So another grandchild, born this week — maybe to me, maybe to somebody else. Who can say? I really shouldn’t be more specific than that.
Certainly no word of the news, if there is any news, breathed on Facebook. I … or, um, another person very much like myself … would sooner sell a child to the circus than post its photos, or any identifying details, on any sort of social media. As for what the potential harm of that could be, beyond strong and immediate rebuke, I’m afraid to ask. Maybe X snatches their images and does unspeakable things with them.
As it is my … well, somebody’s … adult children view Facebook the way I, when young, would look at my grandfather’s dentures falling into the soup: as an embarrassing lapse of age. Worse. It’s like yanking the dentures out of your own mouth and flinging them into the soup, with pride. Not an accident, an intention.
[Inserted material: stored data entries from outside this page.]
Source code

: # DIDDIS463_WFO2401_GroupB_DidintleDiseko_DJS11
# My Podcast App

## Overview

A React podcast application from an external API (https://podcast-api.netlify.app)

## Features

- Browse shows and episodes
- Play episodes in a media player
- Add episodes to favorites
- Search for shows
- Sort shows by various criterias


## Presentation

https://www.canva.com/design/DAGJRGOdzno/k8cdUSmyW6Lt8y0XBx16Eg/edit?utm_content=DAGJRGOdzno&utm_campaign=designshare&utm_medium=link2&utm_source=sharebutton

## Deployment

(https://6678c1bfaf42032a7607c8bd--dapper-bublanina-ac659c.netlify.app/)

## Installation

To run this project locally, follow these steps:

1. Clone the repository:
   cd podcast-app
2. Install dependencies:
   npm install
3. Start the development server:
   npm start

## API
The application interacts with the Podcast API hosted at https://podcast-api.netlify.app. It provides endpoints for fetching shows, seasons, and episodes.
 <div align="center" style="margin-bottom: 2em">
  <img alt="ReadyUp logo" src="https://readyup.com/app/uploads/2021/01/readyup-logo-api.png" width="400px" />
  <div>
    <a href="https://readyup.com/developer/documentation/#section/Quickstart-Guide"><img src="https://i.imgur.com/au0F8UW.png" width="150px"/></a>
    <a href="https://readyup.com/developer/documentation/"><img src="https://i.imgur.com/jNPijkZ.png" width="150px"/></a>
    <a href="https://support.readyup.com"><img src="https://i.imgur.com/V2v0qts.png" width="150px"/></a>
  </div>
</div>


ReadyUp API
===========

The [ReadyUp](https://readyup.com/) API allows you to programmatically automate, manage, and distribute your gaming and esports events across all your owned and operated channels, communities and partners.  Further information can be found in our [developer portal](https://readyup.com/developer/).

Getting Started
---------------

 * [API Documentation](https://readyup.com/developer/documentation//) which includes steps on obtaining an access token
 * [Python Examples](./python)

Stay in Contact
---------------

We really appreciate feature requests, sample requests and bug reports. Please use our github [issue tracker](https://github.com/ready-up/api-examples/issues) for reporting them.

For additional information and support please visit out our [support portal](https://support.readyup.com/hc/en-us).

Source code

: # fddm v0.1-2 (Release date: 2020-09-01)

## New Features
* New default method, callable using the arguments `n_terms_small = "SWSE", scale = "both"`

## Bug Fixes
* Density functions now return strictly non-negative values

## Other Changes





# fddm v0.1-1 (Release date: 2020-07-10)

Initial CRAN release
Facebook is no longer hip, or the bomb, or dope, or fire, or whatever the current term for coolness might be. “Slow death” is the phrase encountered online. The young might have an account, allowing Facebook to pretend it’s reaching the sweet spot demographic. But the 20-somethings I know never use it and mock those who do. The cracks are starting to show. On May 20, Meta, the parent of Facebook, is laying off 8,000 workers — 10% of its workforce. Last week, The New York Times, in an opinion piece, declared Meta “at the start of a long, slow decline.”
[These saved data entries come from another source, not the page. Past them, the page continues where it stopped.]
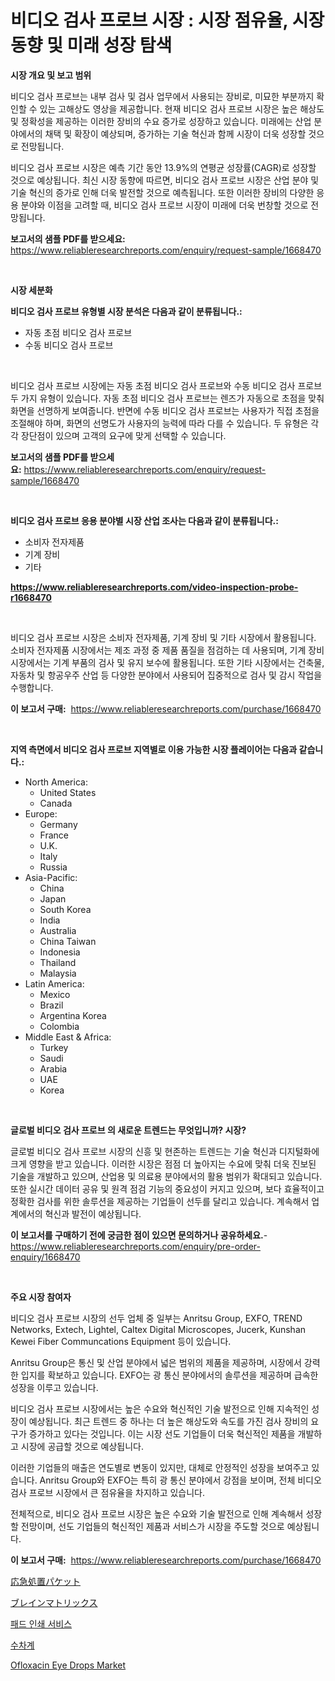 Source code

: <p><h1>비디오 검사 프로브 시장 : 시장 점유율, 시장 동향 및 미래 성장 탐색</h1></p><p><strong>시장 개요 및 보고 범위</strong></p>
<p><p>비디오 검사 프로브는 내부 검사 및 검사 업무에서 사용되는 장비로, 미묘한 부분까지 확인할 수 있는 고해상도 영상을 제공합니다. 현재 비디오 검사 프로브 시장은 높은 해상도 및 정확성을 제공하는 이러한 장비의 수요 증가로 성장하고 있습니다. 미래에는 산업 분야에서의 채택 및 확장이 예상되며, 증가하는 기술 혁신과 함께 시장이 더욱 성장할 것으로 전망됩니다.</p><p>비디오 검사 프로브 시장은 예측 기간 동안 13.9%의 연평균 성장률(CAGR)로 성장할 것으로 예상됩니다. 최신 시장 동향에 따르면, 비디오 검사 프로브 시장은 산업 분야 및 기술 혁신의 증가로 인해 더욱 발전할 것으로 예측됩니다. 또한 이러한 장비의 다양한 응용 분야와 이점을 고려할 때, 비디오 검사 프로브 시장이 미래에 더욱 번창할 것으로 전망됩니다.</p></p>
<p><strong>보고서의 샘플 PDF를 받으세요:</strong> <a href="https://www.reliableresearchreports.com/enquiry/request-sample/1668470">https://www.reliableresearchreports.com/enquiry/request-sample/1668470</a></p>
<p>&nbsp;</p>
<p><strong>시장 세분화</strong></p>
<p><strong>비디오 검사 프로브 유형별 시장 분석은 다음과 같이 분류됩니다.:</strong></p>
<p><ul><li>자동 초점 비디오 검사 프로브</li><li>수동 비디오 검사 프로브</li></ul></p>
<p>&nbsp;</p>
<p><p>비디오 검사 프로브 시장에는 자동 초점 비디오 검사 프로브와 수동 비디오 검사 프로브 두 가지 유형이 있습니다. 자동 초점 비디오 검사 프로브는 렌즈가 자동으로 초점을 맞춰 화면을 선명하게 보여줍니다. 반면에 수동 비디오 검사 프로브는 사용자가 직접 초점을 조절해야 하며, 화면의 선명도가 사용자의 능력에 따라 다를 수 있습니다. 두 유형은 각각 장단점이 있으며 고객의 요구에 맞게 선택할 수 있습니다.</p></p>
<p><strong>보고서의 샘플 PDF를 받으세요:</strong>&nbsp;<a href="https://www.reliableresearchreports.com/enquiry/request-sample/1668470">https://www.reliableresearchreports.com/enquiry/request-sample/1668470</a></p>
<p>&nbsp;</p>
<p><strong> 비디오 검사 프로브 응용 분야별 시장 산업 조사는 다음과 같이 분류됩니다.:</strong></p>
<p><ul><li>소비자 전자제품</li><li>기계 장비</li><li>기타</li></ul></p>
<p><strong><a href="https://www.reliableresearchreports.com/video-inspection-probe-r1668470">https://www.reliableresearchreports.com/video-inspection-probe-r1668470</a></strong></p>
<p>&nbsp;</p>
<p><p>비디오 검사 프로브 시장은 소비자 전자제품, 기계 장비 및 기타 시장에서 활용됩니다. 소비자 전자제품 시장에서는 제조 과정 중 제품 품질을 점검하는 데 사용되며, 기계 장비 시장에서는 기계 부품의 검사 및 유지 보수에 활용됩니다. 또한 기타 시장에서는 건축물, 자동차 및 항공우주 산업 등 다양한 분야에서 사용되어 집중적으로 검사 및 감시 작업을 수행합니다.</p></p>
<p><strong>이 보고서 구매:</strong>&nbsp; <a href="https://www.reliableresearchreports.com/purchase/1668470">https://www.reliableresearchreports.com/purchase/1668470</a></p>
<p>&nbsp;</p>
<p><strong>지역 측면에서 비디오 검사 프로브 지역별로 이용 가능한 시장 플레이어는 다음과 같습니다.:</strong></p>
<p><ul>
    <li>
        North America:
        <ul>
            <li>United States</li>
            <li>Canada</li>
        </ul>
    </li>
    <li>
        Europe:
        <ul>
            <li>Germany</li>
            <li>France</li>
            <li>U.K.</li>
            <li>Italy</li>
            <li>Russia</li>
        </ul>
    </li>
    <li>
        Asia-Pacific:
        <ul>
            <li>China</li>
            <li>Japan</li>
            <li>South Korea</li>
            <li>India</li>
            <li>Australia</li>
            <li>China Taiwan</li>
            <li>Indonesia</li>
            <li>Thailand</li>
            <li>Malaysia</li>
        </ul>
    </li>
    <li>
        Latin America:
        <ul>
            <li>Mexico</li>
            <li>Brazil</li>
            <li>Argentina Korea</li>
            <li>Colombia</li>
        </ul>
    </li>
    <li>
        Middle East & Africa:
        <ul>
            <li>Turkey</li>
            <li>Saudi</li>
            <li>Arabia</li>
            <li>UAE</li>
            <li>Korea</li>
        </ul>
    </li>
    </ul></p>
<p>&nbsp;</p>
<p><strong>글로벌 비디오 검사 프로브 의 새로운 트렌드는 무엇입니까? 시장?</strong></p>
<p><p>글로벌 비디오 검사 프로브 시장의 신흥 및 현존하는 트렌드는 기술 혁신과 디지털화에 크게 영향을 받고 있습니다. 이러한 시장은 점점 더 높아지는 수요에 맞춰 더욱 진보된 기술을 개발하고 있으며, 산업용 및 의료용 분야에서의 활용 범위가 확대되고 있습니다. 또한 실시간 데이터 공유 및 원격 점검 기능의 중요성이 커지고 있으며, 보다 효율적이고 정확한 검사를 위한 솔루션을 제공하는 기업들이 선두를 달리고 있습니다. 계속해서 업계에서의 혁신과 발전이 예상됩니다.</p></p>
<p><strong>이 보고서를 구매하기 전에 궁금한 점이 있으면 문의하거나 공유하세요.</strong>- <a href="https://www.reliableresearchreports.com/enquiry/pre-order-enquiry/1668470">https://www.reliableresearchreports.com/enquiry/pre-order-enquiry/1668470</a></p>
<p>&nbsp;</p>
<p><strong>주요 시장 참여자</strong></p>
<p><p>비디오 검사 프로브 시장의 선두 업체 중 일부는 Anritsu Group, EXFO, TREND Networks, Extech, Lightel, Caltex Digital Microscopes, Jucerk, Kunshan Kewei Fiber Communcations Equipment 등이 있습니다.</p><p>Anritsu Group은 통신 및 산업 분야에서 넓은 범위의 제품을 제공하며, 시장에서 강력한 입지를 확보하고 있습니다. EXFO는 광 통신 분야에서의 솔루션을 제공하며 급속한 성장을 이루고 있습니다.</p><p>비디오 검사 프로브 시장에서는 높은 수요와 혁신적인 기술 발전으로 인해 지속적인 성장이 예상됩니다. 최근 트렌드 중 하나는 더 높은 해상도와 속도를 가진 검사 장비의 요구가 증가하고 있다는 것입니다. 이는 시장 선도 기업들이 더욱 혁신적인 제품을 개발하고 시장에 공급할 것으로 예상됩니다.</p><p>이러한 기업들의 매출은 연도별로 변동이 있지만, 대체로 안정적인 성장을 보여주고 있습니다. Anritsu Group와 EXFO는 특히 광 통신 분야에서 강점을 보이며, 전체 비디오 검사 프로브 시장에서 큰 점유율을 차지하고 있습니다.</p><p>전체적으로, 비디오 검사 프로브 시장은 높은 수요와 기술 발전으로 인해 계속해서 성장할 전망이며, 선도 기업들의 혁신적인 제품과 서비스가 시장을 주도할 것으로 예상됩니다.</p></p>
<p><strong>이 보고서 구매:</strong>&nbsp;&nbsp;<a href="https://www.reliableresearchreports.com/purchase/1668470">https://www.reliableresearchreports.com/purchase/1668470</a></p>
<p><p><a href="https://github.com/Fatimaklein1/Market-Research-Report-List-1/blob/main/643035058769.md">応急処置パケット</a></p><p><a href="https://github.com/CloydAbbott2023/Market-Research-Report-List-1/blob/main/295087158768.md">ブレインマトリックス</a></p><p><a href="https://github.com/JackieFauhey9089475/Market-Research-Report-List-1/blob/main/129495456434.md">패드 인쇄 서비스</a></p><p><a href="https://medium.com/@cierrahayes645/%EC%95%84%EB%B2%A0%EB%A1%9C%EB%AF%B8%ED%84%B0-%EC%8B%9C%EC%9E%A5%EC%9D%98-%EC%B6%94%EC%84%B8-%EB%B0%8F-%EC%8B%9C%EC%9E%A5-%EB%B6%84%EC%84%9D%EC%9D%B4-2024-2031%EB%85%84-%EA%B8%B0%EA%B0%84%EC%97%90-%EB%8C%80%ED%95%B4-%EC%98%88%EC%B8%A1%EB%90%98%EC%97%88%EC%8A%B5%EB%8B%88%EB%8B%A4-9816bbce7dfc">수차계</a></p><p><a href="https://github.com/nathandecarvalho/Market-Research-Report-List-3/blob/main/ofloxacin-eye-drops-market.md">Ofloxacin Eye Drops Market</a></p></p>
The plan is that artificial intelligence will do the jobs of the freshly fired, even thought AI is part of what’s wrecking Facebook, all those blocks of regurgitated history lite and random pop culture factoids. And that rash of ads. God forbid you buy shoes, as I have. Facebook will dangle the shoes you just bought under your nose for a month, hoping you’ll buy a second pair. And this is the super-intelligence that would rule us.
I have to admit, I’m kind of savoring the Facebook riffs, being myself lashed to an oar in the old world, pulp-based, legacy media. It’s like when Borders went bankrupt in 2011. I winked at the Book Bin and other independent bookstores which survived the era when giant bookstores roamed the earth, hardy voles, gazing out from their safe nooks, watching the dinosaurs bellow and die.
Society changes. In 2008, we were summoned to a conference room — God, remember those? We’d put on business suits and go Downtown to offices, to work in a place with people in conference rooms? Good times …
Sorry. Facebook, with its 100 million users, was the bee’s knees in 2008, and we were all to jump on and begin… well, interacting. I remember raising a languid finger and an objection: so we were to pause from stoking the engines of this major market daily newspaper, and wander over to the neat neighborhood of Facebook, and lean over the white picket fence and start chatting, one-on-one, with whoever musters the ingenuity to type our names?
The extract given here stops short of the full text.